Pantau - Wakil Menteri Pekerjaan Umum (Wamen PU) Diana Kusumastuti menyatakan bahwa Kementerian Pekerjaan Umum akan memfasilitasi infrastruktur pengolahan sampah guna mendukung keandalan teknik Pengolahan Sampah menjadi Energi Listrik (PSEL).
"Kementerian Pekerjaan Umum akan memfasilitasi infrastruktur pengolahan sampah, baik di skala komunal (Tempat Pengolahan Sampah Reduce-Reuse-Recycle/TPS 3R) dan/atau skala kawasan (Tempat Pengolahan Sampah Terpadu/TPST), yang sifatnya mampu mendukung keandalan/kinerja teknik PSEL, dalam hal mengurangi kuantitas sampah dan menyeragamkan kualitas sampah yang harus diolah di PSEL," ujar Diana.
Dengan fasilitasi ini, PSEL diharapkan mampu beroperasi secara optimal sesuai kapasitasnya.

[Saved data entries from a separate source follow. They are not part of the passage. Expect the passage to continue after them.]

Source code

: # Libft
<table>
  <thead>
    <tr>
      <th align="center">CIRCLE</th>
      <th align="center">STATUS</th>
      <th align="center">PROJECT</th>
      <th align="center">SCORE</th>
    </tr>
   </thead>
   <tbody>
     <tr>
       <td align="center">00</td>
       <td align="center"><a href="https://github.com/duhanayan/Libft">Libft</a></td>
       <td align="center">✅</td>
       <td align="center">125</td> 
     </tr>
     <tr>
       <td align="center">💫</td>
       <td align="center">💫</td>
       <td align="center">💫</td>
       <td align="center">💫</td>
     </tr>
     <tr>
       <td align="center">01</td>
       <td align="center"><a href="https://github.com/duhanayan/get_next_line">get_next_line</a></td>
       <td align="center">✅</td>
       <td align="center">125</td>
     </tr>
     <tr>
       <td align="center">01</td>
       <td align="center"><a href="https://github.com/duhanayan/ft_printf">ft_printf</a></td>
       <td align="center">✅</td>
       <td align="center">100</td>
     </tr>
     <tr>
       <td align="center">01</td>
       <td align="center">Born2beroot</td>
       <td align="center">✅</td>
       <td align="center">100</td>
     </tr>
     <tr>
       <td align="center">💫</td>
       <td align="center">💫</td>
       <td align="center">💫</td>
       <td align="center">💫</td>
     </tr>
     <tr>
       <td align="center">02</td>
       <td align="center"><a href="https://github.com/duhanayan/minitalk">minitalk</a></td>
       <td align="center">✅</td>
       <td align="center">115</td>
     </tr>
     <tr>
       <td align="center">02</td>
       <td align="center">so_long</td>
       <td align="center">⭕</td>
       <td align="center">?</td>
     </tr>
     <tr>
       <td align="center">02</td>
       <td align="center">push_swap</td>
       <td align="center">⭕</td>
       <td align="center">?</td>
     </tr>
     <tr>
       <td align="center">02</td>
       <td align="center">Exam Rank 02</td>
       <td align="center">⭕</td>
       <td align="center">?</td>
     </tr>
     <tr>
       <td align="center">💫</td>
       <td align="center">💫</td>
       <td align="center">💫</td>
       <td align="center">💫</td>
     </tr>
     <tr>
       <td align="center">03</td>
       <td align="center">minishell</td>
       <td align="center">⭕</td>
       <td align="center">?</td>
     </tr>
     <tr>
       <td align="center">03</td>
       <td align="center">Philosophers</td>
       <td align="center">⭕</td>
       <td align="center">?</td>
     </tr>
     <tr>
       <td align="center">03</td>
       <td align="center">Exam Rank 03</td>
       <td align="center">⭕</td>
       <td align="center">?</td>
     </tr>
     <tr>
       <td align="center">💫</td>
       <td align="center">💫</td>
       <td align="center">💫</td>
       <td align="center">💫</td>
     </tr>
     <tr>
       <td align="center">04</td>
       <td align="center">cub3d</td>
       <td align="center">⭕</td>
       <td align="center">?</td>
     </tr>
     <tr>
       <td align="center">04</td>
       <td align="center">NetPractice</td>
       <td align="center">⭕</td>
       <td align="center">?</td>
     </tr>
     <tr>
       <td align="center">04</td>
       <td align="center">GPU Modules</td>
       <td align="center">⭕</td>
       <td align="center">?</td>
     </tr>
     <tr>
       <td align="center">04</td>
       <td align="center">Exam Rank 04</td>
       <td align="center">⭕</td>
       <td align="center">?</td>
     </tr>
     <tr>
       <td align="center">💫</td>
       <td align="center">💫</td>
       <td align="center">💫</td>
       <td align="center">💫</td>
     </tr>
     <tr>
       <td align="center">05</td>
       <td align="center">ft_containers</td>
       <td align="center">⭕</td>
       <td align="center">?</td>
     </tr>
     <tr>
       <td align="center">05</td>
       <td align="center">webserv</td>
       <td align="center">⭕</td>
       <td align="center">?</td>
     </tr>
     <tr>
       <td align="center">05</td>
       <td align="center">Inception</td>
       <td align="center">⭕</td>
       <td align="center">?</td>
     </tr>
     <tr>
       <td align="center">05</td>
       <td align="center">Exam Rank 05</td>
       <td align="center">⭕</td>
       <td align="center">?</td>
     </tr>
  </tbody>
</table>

Fasilitasi juga ditujukan untuk mengurangi volume residu sampah yang harus diuruk di Tempat Pemrosesan Akhir (TPA), menekan biaya pengolahan sampah di PSEL, serta meminimalkan waktu henti (downtime) fasilitas.
Dasar Regulasi dan Koordinasi Antar-Lembaga
Diana merujuk pada Peraturan Presiden Republik Indonesia Nomor 109 Tahun 2025 tentang Penanganan Sampah Perkotaan melalui Pengolahan Sampah Menjadi Energi Terbarukan Berbasis Teknologi Ramah Lingkungan.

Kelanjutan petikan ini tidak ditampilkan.